__Task inputs__

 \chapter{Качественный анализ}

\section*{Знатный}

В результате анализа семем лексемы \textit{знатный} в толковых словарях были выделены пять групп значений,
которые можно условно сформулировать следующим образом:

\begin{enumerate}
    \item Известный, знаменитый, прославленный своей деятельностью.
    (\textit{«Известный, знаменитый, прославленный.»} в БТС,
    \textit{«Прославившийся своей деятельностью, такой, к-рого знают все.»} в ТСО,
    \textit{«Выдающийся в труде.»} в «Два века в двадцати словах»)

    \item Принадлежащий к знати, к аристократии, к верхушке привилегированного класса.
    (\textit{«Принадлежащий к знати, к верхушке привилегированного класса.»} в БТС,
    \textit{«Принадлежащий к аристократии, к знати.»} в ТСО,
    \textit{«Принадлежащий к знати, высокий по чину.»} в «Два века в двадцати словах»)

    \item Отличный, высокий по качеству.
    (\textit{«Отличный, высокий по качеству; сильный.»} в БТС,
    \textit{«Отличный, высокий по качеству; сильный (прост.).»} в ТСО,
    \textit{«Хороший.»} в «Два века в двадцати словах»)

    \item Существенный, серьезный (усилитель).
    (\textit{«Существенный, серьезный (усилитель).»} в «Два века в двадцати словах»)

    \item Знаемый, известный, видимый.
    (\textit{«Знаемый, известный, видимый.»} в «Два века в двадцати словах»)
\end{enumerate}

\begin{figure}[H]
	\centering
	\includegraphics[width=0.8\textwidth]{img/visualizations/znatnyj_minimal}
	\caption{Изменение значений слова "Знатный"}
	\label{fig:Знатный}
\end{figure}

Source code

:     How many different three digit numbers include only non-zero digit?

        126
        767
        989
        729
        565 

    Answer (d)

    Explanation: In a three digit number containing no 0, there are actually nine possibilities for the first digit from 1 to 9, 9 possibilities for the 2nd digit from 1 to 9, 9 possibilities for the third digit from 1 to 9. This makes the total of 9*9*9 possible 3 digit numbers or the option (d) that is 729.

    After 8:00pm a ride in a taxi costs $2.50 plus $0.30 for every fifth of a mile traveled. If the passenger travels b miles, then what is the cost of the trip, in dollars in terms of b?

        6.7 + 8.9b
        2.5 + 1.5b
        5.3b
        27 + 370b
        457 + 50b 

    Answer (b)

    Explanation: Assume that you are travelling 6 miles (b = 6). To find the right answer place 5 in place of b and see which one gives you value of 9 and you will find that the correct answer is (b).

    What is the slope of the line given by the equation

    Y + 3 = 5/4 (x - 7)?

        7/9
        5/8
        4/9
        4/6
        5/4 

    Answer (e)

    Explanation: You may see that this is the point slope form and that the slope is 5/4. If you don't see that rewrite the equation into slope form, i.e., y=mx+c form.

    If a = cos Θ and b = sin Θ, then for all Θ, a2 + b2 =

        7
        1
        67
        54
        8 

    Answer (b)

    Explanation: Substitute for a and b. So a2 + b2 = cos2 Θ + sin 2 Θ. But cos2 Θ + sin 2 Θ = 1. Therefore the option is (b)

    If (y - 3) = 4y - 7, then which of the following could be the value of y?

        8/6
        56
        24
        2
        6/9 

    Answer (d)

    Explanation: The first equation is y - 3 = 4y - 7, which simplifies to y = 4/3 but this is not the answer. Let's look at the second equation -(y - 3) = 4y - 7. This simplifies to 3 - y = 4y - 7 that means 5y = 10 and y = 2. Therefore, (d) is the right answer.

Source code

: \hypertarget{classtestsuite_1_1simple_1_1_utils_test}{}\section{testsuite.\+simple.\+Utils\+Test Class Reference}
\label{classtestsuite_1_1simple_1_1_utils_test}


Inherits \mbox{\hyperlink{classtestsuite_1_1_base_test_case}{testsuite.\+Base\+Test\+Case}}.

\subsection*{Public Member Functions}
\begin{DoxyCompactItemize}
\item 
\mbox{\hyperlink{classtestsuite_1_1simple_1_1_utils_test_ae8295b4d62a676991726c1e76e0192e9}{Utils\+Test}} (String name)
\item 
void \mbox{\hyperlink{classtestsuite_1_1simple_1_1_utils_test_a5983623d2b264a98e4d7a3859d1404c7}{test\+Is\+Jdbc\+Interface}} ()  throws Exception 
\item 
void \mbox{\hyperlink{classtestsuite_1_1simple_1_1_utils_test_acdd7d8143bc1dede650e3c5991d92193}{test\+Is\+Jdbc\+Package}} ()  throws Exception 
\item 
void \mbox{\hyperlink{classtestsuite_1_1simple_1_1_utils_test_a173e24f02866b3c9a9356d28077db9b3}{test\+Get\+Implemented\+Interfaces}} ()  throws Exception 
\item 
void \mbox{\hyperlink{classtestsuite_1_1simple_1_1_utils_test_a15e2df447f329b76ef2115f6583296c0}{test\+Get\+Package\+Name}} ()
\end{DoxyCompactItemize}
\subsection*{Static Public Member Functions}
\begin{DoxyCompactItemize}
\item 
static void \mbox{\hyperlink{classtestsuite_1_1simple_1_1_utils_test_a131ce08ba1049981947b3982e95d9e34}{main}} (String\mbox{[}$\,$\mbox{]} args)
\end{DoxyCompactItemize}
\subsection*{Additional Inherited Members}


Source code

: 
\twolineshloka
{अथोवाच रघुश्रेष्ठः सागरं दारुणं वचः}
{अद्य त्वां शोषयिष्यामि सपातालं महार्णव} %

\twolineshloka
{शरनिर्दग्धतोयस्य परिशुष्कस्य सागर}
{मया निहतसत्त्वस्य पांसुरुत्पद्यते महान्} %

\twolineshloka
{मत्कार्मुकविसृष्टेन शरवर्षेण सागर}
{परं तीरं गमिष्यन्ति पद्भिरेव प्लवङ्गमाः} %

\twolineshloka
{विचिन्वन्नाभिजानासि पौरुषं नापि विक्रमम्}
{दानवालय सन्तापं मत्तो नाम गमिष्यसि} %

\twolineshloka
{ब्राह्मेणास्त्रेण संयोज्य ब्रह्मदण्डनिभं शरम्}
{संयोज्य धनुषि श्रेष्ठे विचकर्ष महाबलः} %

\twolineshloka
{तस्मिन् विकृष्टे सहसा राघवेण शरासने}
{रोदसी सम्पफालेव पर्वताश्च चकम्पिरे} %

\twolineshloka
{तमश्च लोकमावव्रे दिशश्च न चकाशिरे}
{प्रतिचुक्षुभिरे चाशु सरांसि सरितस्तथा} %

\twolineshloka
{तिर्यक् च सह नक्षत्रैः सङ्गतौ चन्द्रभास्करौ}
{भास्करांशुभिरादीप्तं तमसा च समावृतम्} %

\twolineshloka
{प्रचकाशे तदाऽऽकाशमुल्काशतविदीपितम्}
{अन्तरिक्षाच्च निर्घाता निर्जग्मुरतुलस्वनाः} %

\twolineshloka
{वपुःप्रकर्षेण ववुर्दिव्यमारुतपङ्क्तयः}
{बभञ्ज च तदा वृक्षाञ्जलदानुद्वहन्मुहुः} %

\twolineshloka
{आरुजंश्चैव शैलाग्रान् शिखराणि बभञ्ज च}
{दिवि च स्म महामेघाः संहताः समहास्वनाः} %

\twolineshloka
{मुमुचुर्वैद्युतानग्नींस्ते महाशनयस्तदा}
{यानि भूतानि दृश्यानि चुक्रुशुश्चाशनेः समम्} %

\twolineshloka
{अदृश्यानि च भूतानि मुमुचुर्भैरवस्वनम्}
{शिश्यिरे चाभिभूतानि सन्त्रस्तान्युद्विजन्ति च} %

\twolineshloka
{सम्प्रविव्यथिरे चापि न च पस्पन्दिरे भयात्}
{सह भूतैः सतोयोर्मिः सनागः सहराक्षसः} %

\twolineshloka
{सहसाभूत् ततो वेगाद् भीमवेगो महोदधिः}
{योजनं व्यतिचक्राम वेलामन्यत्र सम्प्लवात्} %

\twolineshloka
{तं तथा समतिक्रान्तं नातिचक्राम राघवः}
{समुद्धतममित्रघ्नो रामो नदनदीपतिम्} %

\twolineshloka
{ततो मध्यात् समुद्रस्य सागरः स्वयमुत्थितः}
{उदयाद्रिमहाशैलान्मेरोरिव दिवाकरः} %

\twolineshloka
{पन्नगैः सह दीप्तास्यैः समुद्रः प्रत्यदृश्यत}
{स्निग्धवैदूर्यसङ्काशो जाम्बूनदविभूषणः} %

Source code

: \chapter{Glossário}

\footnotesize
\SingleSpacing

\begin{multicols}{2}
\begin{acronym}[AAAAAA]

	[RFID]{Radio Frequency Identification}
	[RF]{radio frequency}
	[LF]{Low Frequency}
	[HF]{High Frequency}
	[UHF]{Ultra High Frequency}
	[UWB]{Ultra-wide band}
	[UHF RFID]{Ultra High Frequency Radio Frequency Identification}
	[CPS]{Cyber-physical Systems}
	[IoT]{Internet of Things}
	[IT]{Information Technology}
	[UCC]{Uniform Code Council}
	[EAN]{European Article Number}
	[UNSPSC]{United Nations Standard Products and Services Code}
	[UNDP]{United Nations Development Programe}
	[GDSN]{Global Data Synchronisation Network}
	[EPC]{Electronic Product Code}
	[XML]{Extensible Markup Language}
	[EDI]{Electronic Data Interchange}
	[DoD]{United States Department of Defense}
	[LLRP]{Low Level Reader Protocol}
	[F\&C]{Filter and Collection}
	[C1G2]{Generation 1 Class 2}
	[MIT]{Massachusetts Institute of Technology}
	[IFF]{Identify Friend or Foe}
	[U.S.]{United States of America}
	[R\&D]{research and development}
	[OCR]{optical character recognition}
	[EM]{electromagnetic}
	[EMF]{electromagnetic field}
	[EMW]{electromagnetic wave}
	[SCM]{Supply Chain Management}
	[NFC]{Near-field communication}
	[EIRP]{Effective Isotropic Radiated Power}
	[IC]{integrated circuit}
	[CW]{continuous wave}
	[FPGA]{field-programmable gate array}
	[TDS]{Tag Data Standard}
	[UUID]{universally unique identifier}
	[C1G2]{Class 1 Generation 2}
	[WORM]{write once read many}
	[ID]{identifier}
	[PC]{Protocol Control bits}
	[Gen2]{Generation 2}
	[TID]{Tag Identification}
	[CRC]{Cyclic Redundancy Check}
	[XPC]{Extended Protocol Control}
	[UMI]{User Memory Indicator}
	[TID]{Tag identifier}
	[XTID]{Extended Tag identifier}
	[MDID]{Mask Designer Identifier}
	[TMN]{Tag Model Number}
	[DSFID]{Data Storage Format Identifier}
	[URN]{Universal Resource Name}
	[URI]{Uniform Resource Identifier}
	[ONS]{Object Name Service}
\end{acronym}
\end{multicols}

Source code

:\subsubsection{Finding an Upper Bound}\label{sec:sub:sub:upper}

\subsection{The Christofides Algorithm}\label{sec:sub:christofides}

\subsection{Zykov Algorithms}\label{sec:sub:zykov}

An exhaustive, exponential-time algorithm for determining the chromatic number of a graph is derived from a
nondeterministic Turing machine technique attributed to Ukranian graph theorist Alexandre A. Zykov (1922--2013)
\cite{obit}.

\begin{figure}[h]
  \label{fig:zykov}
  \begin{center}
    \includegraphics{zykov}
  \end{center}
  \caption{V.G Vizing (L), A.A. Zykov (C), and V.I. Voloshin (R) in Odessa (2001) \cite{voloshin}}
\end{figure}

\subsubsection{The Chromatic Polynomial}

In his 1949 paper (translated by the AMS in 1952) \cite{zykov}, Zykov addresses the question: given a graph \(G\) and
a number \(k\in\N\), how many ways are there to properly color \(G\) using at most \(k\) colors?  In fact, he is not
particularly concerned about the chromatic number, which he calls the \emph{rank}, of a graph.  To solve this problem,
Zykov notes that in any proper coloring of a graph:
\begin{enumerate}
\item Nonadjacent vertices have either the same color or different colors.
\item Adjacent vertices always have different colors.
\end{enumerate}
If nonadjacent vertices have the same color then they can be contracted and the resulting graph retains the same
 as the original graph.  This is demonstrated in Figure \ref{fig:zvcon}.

__Exercise requirements__
Set down the lines of the listing word for word, from its first line through the line containing "прославленный своей деятельностью.". Both of those lines belong in the answer, and no others do.

__Exercise response__
 \chapter{Качественный анализ}

\section*{Знатный}

В результате анализа семем лексемы \textit{знатный} в толковых словарях были выделены пять групп значений,
которые можно условно сформулировать следующим образом:

\begin{enumerate}
    \item Известный, знаменитый, прославленный своей деятельностью.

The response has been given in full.